Chalk is good ... if you are playing pool. It also comes in handy when you are teaching a lecture; funny that today's lecture will attempt to show why not to pick the chalk in this year's NCAA Tournament.
UConn has the best overall talent, but now that my esteemed colleague, Andy Katz, has ended the Huskies' chances of a national title by picking them to win it, we've cleared the biggest hurdle to a non-top seed winning it all. The other top seeds? Very good, but beatable -- exactly what we like to see.
(Texas fans, rest easy. You're not mentioned below because you were, in essence, considered the fifth top seed all season -- too chalky for me.)
Without further ado, here are five non-top seeds that could be cutting down the nets in Indianapolis on April 3:
For the 99 percent of you who don't have the Fox package on dish or digital cable, there's a pretty good chance you have missed seeing the Bruins play all season. If so, you've missed out on one of the bigger success stories of the season. In his third year in Westwood, Ben Howland successfully has integrated his hard-nosed defensive approach into a team with a good amount of individual offensive talent. The result was Pac-10 regular-season and tournament titles, despite a slew of injuries that would have felled lesser teams.
With any quasi-dark horse, the pick is reliant upon a combination of skill, location and draw. The Bruins are in the top 13 nationally in both offensive and defensive efficiency (points scored/allowed per possession) and also are in the top 20 in effective field goal percentage (accounting for 3-pointers). UCLA also will have about as home-friendly a path as there is in this year's Dance, playing in San Diego and then, if it makes the regional, in the Bay Area. Additionally, there aren't a lot of huge threats in the Bruins' half of the Oakland region and Memphis is probably the shakiest of the top seeds on paper.
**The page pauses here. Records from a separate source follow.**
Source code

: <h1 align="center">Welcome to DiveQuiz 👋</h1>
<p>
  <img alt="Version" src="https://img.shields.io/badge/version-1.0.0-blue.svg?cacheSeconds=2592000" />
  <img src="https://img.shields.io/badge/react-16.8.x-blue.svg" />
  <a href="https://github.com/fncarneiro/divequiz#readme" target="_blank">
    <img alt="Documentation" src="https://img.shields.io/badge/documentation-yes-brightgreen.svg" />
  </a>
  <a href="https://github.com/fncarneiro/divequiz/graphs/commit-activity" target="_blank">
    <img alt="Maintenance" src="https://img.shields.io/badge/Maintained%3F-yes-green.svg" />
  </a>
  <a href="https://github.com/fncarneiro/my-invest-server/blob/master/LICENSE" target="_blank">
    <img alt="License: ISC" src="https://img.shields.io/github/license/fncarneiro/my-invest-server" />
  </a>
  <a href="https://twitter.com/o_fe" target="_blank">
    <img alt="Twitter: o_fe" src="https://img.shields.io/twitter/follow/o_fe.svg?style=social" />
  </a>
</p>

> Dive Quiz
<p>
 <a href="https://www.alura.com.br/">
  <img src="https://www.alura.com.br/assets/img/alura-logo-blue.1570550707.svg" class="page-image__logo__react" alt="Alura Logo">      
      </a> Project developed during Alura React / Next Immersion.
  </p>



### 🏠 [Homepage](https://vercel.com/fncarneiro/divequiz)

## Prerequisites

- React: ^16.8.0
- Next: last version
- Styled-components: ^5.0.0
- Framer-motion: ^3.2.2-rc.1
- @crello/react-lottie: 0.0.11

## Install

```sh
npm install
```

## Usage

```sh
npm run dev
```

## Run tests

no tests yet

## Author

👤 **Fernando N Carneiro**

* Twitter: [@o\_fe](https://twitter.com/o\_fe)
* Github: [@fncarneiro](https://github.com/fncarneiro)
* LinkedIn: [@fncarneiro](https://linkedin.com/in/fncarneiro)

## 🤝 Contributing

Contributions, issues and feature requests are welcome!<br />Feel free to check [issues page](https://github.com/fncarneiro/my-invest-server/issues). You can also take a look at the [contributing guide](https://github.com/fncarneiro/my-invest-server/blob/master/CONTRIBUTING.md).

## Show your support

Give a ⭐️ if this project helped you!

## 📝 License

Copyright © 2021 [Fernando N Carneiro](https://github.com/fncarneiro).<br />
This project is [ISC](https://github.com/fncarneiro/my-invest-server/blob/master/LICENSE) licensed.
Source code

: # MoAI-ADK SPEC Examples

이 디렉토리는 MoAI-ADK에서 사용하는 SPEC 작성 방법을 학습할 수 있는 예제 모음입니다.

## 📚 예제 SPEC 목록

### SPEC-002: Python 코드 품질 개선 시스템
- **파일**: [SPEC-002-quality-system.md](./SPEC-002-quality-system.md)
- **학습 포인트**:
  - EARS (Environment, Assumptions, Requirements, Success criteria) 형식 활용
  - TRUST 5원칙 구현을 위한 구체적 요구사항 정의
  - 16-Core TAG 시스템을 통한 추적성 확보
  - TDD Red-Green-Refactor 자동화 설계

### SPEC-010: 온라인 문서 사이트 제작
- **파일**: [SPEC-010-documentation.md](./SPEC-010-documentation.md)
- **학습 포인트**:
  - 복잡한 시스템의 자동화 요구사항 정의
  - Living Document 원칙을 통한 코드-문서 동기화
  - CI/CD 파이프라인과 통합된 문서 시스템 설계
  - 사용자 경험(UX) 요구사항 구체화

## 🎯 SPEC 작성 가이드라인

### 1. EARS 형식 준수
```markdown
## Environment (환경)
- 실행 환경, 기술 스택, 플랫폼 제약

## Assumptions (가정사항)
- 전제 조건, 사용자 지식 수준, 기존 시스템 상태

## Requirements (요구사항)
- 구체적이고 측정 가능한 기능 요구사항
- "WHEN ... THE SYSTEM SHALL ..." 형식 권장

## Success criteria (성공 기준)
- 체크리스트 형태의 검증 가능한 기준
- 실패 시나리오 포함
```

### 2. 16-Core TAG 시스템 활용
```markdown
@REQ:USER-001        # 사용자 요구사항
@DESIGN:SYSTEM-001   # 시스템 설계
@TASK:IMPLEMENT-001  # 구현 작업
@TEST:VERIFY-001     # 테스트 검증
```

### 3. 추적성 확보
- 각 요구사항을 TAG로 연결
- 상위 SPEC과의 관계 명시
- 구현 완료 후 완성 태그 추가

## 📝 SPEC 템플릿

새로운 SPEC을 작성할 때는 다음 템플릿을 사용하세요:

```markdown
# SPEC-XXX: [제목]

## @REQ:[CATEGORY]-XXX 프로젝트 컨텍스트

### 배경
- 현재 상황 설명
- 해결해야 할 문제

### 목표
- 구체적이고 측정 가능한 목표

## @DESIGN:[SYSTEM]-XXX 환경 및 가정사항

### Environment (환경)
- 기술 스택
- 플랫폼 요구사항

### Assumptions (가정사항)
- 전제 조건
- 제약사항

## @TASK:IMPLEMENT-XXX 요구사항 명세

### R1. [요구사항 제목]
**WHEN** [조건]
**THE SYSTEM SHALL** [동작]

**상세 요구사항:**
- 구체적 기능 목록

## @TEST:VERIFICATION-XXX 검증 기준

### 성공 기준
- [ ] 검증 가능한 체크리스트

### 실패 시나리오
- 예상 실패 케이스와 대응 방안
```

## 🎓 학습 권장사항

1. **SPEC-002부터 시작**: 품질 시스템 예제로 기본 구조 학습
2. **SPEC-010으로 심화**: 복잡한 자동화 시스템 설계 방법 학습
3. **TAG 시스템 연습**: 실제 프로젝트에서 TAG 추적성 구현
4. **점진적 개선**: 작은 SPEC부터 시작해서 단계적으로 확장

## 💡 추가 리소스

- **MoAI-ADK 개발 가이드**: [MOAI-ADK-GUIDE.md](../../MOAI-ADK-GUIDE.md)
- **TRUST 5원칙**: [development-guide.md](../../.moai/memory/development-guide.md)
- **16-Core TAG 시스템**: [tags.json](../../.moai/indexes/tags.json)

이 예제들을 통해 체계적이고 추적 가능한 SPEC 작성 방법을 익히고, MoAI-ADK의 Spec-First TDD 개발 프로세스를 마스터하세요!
With all the buzz over Tennessee and Florida in the SEC East this season, it was pretty easy to overlook the fact that the overall league champ (by two games) came from the West division. LSU slipped way under the national radar because of five nonconference losses, but those were by a total of 11 points to Ohio State, UConn, Northern Iowa, Cincinnati (with Armein Kirkland) and Houston.
The two big concerns are the health of redshirt freshman stud Tyrus Thomas, who should be OK to go after sitting out the SEC Tournament with a foot problem, and the possible residual impact of last year's awful performance against UAB (the 11th-seeded Blazers upset the sixth-seeded Tigers in the first round of the NCAA tourney). Assuming Thomas is healthy, the Tigers have two go-to guys -- inside with Glen Davis and outside with Darrel Mitchell -- and two very legitimate contributors (Tasmin Mitchell also averages 12 ppg). LSU is incredibly good on the offensive glass (ninth in the nation at 40.0 percent) and doesn't put you on the free throw line (fourth-best in the nation) -- a good combination for NCAA success.
The Tigers have a manageable first two games and definitely have the size and talent to beat Duke in a Sweet 16 game if they run into the Blue Devils.